A salient element of Etruscan culture was the “unusually high” position of women in comparison to Indo-European-speaking cultures. [Beekes, 33] Many ancient writers commented on Etruscan sex equality, which is also visible in Etruscan art, and the persistence of the matronymic alongside the patronymic into Roman times. [See my 2015 article “Etruscan Women and Social Structure” for examples and references] Other distinctly Asiatic elements include the double axe and hepatoscopy, a well-known Etruscan form of divination, which had its roots in Mesopotamia, especially Babylonia. [Beekes, 36, enumerates many other possible borrowings.] I would add boots with turned-up toes, a known Anatolian signature since Hittite times.

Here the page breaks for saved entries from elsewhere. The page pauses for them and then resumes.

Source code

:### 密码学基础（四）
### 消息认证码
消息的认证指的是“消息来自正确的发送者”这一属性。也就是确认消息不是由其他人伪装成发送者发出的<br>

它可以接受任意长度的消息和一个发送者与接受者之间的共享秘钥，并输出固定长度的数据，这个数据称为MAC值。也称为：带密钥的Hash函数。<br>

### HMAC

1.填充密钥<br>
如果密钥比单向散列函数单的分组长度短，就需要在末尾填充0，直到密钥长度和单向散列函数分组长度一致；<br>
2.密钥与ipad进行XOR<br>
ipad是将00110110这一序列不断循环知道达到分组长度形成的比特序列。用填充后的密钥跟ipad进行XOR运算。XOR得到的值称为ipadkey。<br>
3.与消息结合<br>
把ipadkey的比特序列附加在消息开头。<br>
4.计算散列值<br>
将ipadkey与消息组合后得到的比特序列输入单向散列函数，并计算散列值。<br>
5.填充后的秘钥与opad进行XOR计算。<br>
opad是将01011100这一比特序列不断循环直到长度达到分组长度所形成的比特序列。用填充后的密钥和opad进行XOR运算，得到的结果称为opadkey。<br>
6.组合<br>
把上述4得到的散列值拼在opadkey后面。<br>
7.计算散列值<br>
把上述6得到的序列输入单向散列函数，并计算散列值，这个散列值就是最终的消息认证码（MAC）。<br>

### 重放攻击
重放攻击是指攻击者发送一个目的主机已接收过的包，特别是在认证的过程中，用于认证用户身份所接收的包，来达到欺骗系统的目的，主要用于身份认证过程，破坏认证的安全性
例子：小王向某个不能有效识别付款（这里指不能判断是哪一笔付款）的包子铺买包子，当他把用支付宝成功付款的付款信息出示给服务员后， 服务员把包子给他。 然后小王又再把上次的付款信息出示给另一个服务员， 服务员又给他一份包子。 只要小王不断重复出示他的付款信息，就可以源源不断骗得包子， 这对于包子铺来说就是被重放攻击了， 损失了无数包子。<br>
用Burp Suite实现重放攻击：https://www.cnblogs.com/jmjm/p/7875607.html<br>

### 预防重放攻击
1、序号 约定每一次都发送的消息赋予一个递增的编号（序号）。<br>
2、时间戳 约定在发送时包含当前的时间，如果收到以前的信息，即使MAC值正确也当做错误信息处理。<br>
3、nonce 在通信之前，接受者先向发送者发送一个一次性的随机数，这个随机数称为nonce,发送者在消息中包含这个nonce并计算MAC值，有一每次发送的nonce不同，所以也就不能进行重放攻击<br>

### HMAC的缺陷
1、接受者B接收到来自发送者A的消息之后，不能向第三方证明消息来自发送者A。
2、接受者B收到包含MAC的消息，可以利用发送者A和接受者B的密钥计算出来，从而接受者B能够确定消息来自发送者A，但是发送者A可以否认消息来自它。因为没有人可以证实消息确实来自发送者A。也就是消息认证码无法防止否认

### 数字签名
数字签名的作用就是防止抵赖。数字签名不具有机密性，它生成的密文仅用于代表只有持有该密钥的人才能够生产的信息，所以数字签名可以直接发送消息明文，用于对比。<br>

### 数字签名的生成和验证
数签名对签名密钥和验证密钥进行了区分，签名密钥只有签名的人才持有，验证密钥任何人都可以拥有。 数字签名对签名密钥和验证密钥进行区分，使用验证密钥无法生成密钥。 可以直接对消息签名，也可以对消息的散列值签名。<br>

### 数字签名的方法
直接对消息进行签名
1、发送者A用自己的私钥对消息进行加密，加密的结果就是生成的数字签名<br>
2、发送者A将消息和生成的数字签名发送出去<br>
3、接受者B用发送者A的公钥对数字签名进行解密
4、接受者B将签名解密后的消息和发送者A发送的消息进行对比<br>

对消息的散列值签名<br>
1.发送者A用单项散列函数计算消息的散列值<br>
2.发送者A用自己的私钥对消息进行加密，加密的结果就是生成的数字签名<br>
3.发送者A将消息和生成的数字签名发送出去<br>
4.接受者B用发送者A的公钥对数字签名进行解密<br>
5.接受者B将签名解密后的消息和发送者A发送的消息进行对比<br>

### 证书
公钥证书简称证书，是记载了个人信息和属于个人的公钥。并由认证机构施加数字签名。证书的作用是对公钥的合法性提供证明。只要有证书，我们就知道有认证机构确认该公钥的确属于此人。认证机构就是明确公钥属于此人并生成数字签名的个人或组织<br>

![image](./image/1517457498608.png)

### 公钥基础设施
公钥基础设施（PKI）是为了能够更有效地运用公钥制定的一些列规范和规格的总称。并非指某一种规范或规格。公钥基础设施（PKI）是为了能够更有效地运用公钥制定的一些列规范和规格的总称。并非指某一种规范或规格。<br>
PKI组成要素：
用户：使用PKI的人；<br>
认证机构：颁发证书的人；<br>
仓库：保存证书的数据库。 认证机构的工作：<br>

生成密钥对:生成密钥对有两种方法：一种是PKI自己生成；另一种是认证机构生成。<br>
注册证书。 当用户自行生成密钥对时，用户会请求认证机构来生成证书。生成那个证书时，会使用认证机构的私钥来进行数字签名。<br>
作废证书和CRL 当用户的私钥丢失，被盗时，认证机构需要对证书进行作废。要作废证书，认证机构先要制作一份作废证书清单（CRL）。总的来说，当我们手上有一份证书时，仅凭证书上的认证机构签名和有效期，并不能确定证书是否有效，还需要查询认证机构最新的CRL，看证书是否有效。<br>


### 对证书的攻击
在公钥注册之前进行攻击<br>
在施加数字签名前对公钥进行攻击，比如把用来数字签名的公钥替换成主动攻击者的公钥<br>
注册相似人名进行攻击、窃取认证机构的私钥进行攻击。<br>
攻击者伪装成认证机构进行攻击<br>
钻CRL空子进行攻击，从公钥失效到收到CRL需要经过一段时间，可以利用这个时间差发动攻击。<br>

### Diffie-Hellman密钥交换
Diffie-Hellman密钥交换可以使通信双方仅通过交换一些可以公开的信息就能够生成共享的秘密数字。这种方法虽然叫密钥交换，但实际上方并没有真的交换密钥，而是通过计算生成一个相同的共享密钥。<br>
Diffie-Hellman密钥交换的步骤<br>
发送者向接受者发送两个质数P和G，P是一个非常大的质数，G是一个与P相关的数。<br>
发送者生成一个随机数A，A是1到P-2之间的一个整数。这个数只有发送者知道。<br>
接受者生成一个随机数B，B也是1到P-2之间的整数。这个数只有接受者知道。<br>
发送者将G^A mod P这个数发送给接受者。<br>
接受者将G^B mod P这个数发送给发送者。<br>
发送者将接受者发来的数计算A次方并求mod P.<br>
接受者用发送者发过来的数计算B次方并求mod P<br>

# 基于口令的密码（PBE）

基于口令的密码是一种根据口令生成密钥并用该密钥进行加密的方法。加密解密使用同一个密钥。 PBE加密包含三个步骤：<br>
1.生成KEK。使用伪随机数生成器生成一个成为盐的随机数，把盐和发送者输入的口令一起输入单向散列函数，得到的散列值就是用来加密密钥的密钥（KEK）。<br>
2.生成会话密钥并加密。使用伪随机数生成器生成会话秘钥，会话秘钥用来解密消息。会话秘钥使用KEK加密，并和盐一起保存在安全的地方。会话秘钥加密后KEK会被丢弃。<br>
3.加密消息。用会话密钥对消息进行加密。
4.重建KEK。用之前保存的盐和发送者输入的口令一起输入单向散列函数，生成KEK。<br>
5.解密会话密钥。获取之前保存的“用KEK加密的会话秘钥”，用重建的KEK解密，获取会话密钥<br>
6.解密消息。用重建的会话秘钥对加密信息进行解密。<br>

There’s one more piece: a 2007 study shows that Tuscan cattle breeds have a mtDNA signature “which is found neither in the rest of Italy nor in Europe,” but corresponds to Anatolian and Near Eastern genome patterns. [Marco Pellecchia et al. “The mystery of Etruscan origins: novel clues from Bos taurus mitochondrial DNA.” Proceedings of Biological Science, May 7, 2007. www.ncbi.nlm.nih.gov/pmc/articles/PMC2189563/ The authors also claim “Near Eastern” ancestry in the Etruscans themselves, but this is contradicted by more recent studies.] They quote the Roman philosopher Seneca: Asia Etruscos sibi vindicat (“Asia claims the Etruscans back”). The Romans were convinced of their neighbors’ Anatolian antecedents.